> THE PROBLEM: In the entries below, find the line with "якія зараз знаходзіліся" and the line with "Бацька ўстаў.". Print those two and everything between them exactly, and nothing else.

:: SUPPLIED DATA

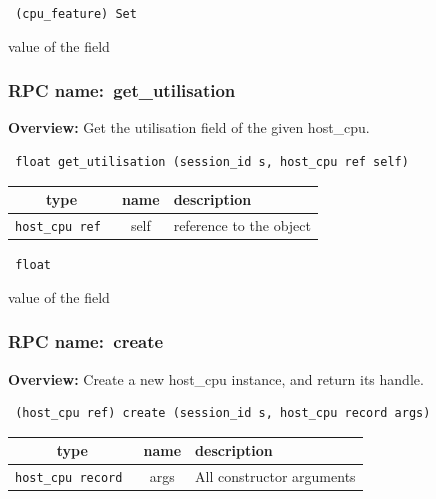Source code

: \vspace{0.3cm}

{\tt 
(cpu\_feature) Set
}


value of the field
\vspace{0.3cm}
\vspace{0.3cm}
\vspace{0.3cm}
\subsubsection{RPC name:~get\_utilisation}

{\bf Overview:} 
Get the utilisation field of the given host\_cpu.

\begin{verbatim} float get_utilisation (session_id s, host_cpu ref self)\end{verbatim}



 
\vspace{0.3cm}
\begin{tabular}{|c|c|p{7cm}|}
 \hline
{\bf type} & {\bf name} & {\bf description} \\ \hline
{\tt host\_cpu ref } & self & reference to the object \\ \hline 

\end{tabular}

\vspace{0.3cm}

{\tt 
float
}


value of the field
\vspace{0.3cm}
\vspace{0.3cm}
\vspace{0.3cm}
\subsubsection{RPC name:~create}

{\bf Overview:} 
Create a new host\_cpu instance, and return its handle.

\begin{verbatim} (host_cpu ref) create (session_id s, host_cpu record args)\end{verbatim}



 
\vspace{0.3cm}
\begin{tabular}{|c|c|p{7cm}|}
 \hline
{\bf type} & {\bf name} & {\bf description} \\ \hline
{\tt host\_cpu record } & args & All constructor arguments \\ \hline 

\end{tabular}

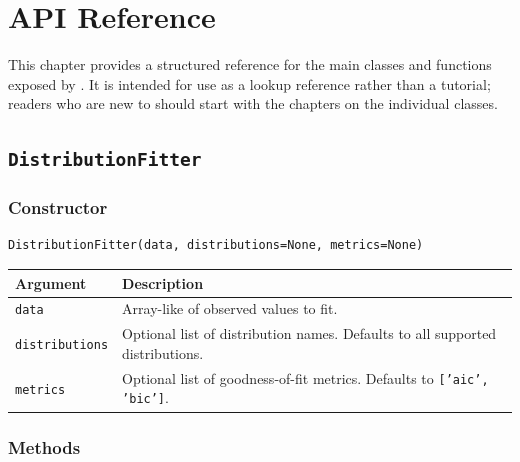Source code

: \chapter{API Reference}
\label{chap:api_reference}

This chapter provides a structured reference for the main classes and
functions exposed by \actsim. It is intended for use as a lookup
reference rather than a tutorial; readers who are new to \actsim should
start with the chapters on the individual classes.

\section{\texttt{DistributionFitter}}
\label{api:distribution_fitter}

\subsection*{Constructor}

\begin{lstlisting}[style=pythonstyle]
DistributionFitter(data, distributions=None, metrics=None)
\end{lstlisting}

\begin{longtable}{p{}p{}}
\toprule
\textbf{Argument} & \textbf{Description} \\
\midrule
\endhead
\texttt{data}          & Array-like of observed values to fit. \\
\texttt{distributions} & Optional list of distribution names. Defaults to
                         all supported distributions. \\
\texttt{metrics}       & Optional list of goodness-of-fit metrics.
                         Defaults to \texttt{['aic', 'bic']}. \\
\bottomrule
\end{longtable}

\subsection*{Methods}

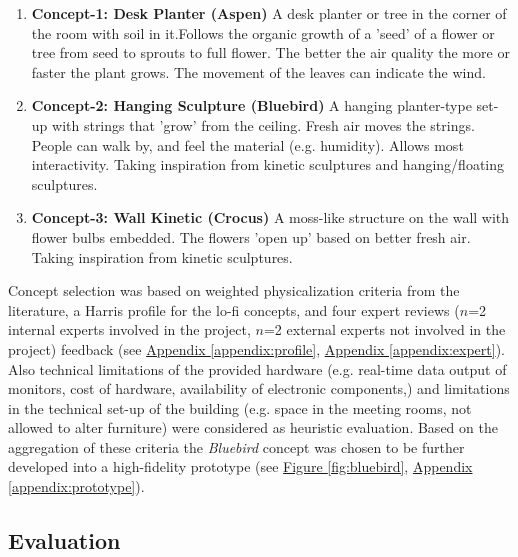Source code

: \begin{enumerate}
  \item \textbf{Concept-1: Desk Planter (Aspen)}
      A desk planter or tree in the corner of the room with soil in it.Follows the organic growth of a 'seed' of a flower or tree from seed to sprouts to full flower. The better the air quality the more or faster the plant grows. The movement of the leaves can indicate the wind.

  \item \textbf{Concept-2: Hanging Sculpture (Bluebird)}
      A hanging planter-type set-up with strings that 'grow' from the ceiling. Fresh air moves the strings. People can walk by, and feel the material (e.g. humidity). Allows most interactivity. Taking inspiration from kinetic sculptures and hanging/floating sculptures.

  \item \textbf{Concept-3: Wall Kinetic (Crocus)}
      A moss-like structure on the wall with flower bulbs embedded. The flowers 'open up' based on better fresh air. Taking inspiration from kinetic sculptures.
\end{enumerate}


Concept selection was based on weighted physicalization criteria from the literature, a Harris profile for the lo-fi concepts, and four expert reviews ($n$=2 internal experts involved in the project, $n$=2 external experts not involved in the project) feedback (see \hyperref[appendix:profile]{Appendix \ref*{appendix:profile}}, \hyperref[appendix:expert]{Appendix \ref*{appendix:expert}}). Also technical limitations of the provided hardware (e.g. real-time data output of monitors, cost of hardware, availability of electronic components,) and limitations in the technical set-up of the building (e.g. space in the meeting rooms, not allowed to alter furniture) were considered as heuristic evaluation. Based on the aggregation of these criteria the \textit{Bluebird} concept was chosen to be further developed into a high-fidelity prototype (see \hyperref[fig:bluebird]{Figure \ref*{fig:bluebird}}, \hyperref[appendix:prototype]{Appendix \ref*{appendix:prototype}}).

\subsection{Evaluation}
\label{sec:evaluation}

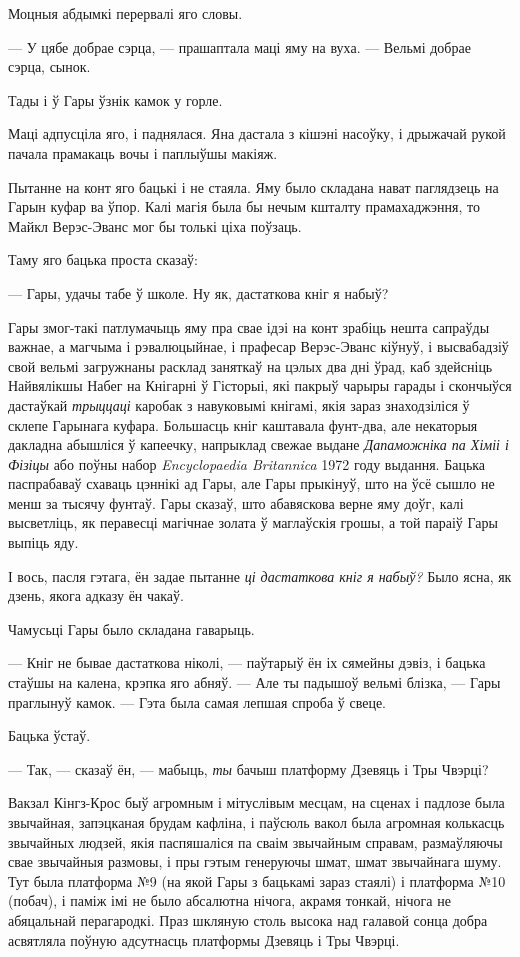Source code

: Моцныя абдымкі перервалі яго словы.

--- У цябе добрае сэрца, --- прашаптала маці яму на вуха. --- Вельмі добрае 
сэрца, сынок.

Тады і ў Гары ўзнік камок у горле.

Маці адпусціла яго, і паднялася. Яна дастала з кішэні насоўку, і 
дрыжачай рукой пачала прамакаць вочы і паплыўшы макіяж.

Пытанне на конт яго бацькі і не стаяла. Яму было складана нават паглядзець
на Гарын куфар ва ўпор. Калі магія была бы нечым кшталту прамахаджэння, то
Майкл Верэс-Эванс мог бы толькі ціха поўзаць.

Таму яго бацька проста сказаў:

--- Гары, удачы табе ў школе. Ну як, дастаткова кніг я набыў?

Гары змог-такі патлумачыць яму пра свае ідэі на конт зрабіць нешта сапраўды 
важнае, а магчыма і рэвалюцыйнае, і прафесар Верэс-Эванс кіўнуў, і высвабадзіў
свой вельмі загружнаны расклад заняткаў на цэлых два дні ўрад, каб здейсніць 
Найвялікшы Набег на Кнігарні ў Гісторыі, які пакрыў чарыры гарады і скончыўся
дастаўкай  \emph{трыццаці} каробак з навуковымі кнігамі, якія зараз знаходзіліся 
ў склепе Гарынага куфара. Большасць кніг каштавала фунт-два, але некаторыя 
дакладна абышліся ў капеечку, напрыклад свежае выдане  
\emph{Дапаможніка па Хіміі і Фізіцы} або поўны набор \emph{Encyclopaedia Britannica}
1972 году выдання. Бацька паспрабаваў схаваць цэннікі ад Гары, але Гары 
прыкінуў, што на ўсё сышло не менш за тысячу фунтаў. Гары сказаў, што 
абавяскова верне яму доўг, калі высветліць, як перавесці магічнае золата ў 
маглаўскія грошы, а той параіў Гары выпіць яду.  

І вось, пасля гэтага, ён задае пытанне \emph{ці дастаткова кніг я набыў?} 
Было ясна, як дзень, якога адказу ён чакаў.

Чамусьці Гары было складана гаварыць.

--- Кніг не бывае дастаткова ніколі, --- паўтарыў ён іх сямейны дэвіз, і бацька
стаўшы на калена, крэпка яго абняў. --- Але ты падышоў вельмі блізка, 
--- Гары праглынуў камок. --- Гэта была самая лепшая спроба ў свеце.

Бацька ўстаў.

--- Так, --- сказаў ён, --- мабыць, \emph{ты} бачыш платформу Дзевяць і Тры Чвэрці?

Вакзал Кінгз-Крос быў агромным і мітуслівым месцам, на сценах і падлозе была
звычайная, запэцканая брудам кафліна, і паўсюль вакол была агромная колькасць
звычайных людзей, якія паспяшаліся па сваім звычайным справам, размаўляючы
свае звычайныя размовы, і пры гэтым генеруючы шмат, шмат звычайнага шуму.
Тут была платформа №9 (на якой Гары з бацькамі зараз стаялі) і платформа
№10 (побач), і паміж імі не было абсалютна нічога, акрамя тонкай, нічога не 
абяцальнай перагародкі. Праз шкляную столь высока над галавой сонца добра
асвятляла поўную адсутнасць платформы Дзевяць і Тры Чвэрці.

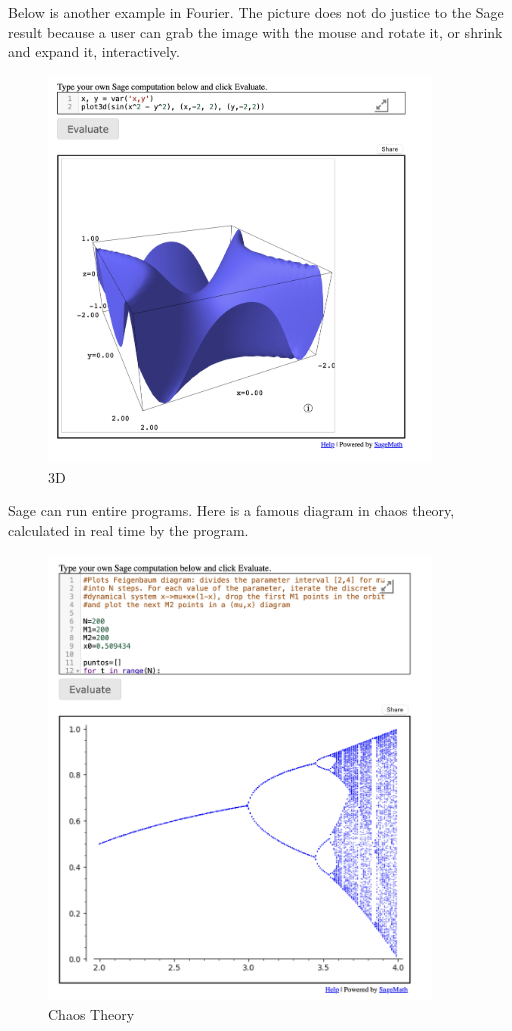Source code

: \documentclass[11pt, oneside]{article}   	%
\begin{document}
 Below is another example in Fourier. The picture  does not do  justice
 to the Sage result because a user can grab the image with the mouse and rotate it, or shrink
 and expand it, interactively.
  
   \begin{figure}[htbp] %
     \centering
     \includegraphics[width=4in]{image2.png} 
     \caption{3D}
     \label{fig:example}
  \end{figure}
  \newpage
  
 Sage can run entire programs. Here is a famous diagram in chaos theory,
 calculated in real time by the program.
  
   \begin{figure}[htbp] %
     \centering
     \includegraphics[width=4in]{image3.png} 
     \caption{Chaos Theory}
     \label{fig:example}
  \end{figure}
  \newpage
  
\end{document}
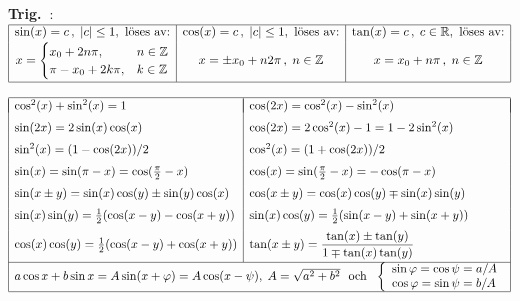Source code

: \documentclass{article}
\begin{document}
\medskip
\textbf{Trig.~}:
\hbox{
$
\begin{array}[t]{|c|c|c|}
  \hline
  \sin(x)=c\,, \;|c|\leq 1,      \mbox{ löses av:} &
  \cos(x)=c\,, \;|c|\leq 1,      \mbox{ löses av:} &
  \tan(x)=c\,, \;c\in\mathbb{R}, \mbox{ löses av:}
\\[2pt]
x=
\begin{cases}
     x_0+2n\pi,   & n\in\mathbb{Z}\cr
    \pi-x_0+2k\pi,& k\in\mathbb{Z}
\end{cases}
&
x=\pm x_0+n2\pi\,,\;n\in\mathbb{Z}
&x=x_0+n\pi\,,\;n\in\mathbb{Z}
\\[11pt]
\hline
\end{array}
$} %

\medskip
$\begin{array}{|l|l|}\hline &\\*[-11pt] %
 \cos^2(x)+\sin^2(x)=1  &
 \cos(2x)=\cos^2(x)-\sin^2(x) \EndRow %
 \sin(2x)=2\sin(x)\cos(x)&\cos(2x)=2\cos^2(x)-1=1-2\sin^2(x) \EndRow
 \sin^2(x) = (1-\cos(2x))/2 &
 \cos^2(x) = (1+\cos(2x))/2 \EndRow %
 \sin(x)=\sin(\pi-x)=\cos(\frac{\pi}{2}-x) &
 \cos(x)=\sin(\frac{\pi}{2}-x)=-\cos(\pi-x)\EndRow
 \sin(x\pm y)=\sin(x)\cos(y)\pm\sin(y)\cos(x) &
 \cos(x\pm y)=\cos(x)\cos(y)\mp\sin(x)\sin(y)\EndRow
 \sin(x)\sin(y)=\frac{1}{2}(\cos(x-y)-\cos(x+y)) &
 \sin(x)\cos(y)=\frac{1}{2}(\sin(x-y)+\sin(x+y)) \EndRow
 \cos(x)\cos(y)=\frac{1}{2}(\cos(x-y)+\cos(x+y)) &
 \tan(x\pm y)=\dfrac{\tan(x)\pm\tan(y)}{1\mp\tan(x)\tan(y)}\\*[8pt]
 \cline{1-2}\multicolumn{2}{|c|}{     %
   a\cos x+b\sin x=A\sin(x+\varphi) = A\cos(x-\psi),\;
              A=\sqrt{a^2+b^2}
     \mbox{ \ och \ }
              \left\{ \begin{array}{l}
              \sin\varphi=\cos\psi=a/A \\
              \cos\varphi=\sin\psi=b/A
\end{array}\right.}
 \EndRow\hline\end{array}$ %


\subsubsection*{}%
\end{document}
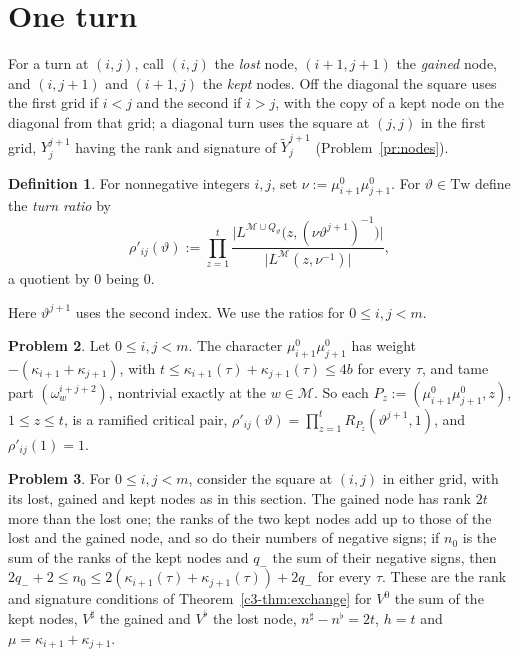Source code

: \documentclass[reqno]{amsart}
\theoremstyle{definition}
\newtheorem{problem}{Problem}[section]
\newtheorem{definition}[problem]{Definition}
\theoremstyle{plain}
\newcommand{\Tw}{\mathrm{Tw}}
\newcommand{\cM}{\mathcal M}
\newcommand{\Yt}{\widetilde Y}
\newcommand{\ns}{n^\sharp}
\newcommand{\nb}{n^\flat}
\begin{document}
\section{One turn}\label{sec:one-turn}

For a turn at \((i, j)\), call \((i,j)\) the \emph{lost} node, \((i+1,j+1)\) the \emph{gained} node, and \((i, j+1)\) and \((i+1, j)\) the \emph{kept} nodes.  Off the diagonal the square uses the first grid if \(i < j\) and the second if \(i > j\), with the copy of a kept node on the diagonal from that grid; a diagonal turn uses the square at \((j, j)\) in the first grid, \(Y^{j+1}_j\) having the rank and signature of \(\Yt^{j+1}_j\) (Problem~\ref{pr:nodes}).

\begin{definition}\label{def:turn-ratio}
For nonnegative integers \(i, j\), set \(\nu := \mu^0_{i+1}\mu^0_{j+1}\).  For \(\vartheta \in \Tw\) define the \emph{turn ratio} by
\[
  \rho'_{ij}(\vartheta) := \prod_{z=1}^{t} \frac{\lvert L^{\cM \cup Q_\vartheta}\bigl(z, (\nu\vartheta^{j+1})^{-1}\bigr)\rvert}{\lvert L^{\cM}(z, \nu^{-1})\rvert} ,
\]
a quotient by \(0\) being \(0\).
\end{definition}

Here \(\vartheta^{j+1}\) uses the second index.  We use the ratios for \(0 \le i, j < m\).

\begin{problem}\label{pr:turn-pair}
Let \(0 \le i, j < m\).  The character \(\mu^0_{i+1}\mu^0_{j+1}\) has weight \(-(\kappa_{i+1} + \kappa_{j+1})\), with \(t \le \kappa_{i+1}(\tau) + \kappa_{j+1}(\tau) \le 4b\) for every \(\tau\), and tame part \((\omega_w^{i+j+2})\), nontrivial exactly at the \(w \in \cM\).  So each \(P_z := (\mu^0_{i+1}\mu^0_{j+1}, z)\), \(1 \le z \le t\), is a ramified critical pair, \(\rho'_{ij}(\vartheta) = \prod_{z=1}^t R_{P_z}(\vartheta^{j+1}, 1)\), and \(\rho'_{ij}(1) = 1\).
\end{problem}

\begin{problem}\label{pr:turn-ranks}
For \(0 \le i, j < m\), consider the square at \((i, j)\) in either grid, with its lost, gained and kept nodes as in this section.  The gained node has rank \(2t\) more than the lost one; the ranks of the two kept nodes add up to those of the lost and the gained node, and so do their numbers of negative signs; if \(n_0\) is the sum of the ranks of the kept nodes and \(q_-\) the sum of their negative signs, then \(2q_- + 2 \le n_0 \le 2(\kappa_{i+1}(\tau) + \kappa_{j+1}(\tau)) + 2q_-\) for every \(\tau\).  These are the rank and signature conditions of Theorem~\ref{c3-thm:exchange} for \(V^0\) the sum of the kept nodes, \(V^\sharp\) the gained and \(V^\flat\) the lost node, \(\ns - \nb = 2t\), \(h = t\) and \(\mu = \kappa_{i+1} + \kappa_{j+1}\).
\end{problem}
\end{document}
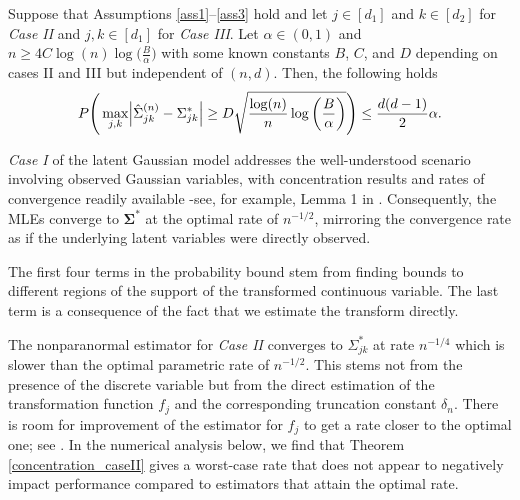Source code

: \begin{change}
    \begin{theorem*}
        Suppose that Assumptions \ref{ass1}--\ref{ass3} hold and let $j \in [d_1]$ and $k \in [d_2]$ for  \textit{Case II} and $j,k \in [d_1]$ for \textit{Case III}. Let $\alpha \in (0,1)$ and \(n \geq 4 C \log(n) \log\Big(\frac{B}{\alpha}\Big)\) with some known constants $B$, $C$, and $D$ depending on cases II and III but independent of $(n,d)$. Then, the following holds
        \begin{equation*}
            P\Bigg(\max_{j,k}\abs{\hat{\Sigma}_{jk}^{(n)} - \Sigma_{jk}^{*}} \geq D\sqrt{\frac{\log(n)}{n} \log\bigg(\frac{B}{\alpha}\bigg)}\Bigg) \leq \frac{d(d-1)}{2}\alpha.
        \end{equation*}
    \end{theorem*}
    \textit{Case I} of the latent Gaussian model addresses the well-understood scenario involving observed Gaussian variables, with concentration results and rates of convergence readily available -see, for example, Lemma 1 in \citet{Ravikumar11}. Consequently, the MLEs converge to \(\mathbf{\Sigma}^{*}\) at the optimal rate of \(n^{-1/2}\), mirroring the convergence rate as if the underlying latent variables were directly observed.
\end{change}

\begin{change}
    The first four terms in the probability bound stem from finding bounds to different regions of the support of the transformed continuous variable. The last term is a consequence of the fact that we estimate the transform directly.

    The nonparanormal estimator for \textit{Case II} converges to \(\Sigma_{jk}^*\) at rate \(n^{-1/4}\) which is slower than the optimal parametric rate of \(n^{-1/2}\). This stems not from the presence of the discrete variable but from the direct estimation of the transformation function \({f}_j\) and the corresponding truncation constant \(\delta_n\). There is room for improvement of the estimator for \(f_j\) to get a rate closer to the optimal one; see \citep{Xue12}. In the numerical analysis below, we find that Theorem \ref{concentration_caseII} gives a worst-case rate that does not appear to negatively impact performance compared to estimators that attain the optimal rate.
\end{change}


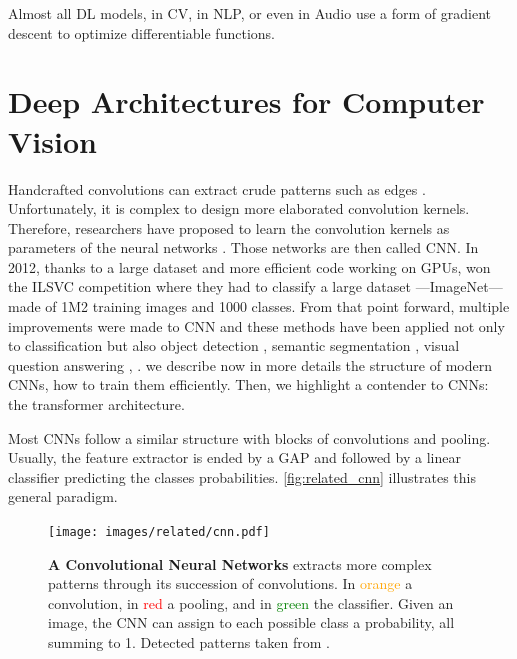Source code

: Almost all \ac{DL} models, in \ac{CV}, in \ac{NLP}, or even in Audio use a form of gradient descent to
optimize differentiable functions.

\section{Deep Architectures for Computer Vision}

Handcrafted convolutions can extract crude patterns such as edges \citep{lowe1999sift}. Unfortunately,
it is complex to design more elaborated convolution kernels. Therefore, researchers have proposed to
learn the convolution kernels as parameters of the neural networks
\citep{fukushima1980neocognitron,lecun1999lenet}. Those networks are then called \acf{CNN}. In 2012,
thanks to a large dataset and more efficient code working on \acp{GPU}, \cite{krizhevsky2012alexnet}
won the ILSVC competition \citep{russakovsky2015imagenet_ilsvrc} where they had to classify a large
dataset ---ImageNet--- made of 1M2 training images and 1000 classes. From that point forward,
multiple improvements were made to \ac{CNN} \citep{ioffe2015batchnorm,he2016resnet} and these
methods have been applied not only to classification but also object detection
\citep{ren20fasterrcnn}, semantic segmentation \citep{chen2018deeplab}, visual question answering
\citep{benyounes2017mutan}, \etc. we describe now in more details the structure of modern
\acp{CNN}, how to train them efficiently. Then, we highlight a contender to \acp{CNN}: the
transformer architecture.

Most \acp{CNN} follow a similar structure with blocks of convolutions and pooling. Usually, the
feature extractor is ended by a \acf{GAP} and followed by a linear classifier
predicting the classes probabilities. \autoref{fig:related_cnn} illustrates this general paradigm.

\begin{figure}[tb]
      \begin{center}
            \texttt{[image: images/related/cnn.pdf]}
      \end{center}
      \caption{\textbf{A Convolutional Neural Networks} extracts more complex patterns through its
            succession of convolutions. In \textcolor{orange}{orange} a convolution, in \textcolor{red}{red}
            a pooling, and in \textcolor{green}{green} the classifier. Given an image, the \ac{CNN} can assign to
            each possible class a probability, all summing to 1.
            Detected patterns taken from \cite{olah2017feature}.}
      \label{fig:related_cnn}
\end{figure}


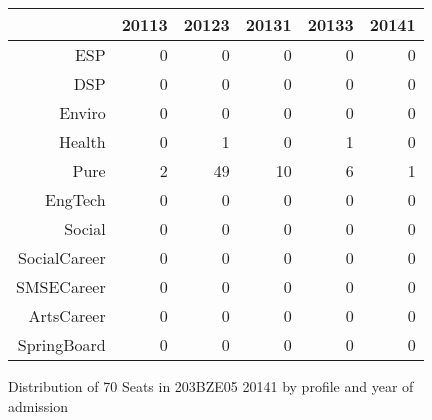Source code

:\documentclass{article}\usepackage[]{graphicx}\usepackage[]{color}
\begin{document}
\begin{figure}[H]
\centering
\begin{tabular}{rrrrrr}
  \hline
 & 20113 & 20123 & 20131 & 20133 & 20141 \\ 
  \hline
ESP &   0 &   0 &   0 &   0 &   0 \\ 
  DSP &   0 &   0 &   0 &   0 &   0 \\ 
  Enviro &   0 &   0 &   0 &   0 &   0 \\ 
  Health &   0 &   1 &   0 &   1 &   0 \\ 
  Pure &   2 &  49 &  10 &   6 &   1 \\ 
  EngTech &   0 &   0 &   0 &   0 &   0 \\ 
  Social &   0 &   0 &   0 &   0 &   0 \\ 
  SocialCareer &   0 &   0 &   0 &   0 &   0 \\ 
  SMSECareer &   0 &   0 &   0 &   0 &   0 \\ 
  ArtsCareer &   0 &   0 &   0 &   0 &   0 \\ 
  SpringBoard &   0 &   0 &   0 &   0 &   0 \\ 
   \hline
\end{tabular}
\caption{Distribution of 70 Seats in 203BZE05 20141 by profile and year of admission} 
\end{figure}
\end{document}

::::

> ANSWER SPACE:
дастаўкай  \emph{трыццаці} каробак з навуковымі кнігамі, якія зараз знаходзіліся 
ў склепе Гарынага куфара. Большасць кніг каштавала фунт-два, але некаторыя 
дакладна абышліся ў капеечку, напрыклад свежае выдане  
\emph{Дапаможніка па Хіміі і Фізіцы} або поўны набор \emph{Encyclopaedia Britannica}
1972 году выдання. Бацька паспрабаваў схаваць цэннікі ад Гары, але Гары 
прыкінуў, што на ўсё сышло не менш за тысячу фунтаў. Гары сказаў, што 
абавяскова верне яму доўг, калі высветліць, як перавесці магічнае золата ў 
маглаўскія грошы, а той параіў Гары выпіць яду.  

І вось, пасля гэтага, ён задае пытанне \emph{ці дастаткова кніг я набыў?} 
Было ясна, як дзень, якога адказу ён чакаў.

Чамусьці Гары было складана гаварыць.

--- Кніг не бывае дастаткова ніколі, --- паўтарыў ён іх сямейны дэвіз, і бацька
стаўшы на калена, крэпка яго абняў. --- Але ты падышоў вельмі блізка, 
--- Гары праглынуў камок. --- Гэта была самая лепшая спроба ў свеце.

Бацька ўстаў.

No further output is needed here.